We both said it at the same time:
“The scene with his mother.”
He nodded excitedly as our eyes met. “When she’s in the cage, and he goes up to her late at night – ”
“But she’s locked up inside the cage and can’t see him.”
“And she takes him in her trunk,” he said, getting choked up…
…but so was I. “And she rocks him back and forth.”
“And then when he has to go, their trunks are the last thing to touch.”
“And as he walks away all alone, she waves to him through the bars in the window.”
Suddenly I couldn’t help myself.
I started to cry.
The memory of it – and my own issues with my mother, and with loving and being loved – were too strong.

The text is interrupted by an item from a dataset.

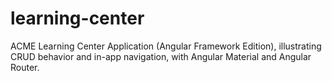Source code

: # learning-center
ACME Learning Center Application (Angular Framework Edition), illustrating CRUD behavior and in-app navigation, with Angular Material and Angular Router.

I wiped my cheeks with my hand and then laughed a little through my tears.
“Now you can make fun of me,” I sniffled.
“I’m not going to make fun of you,” he said quietly.
Then he put an arm around me and pulled me to his side.
I melted into him and rested my head on his shoulder.
He leaned his head against mine and held me like that, side by side, my body shaking a little as I cried.
We stayed that way for at least two minutes, him holding me silently until my tears ran their course.
Looking back, that was when I knew – when I knew, deep down, that I had fallen in love with him…
…and that I loved him, too.
With all my heart.
Even though I still tried to deny it.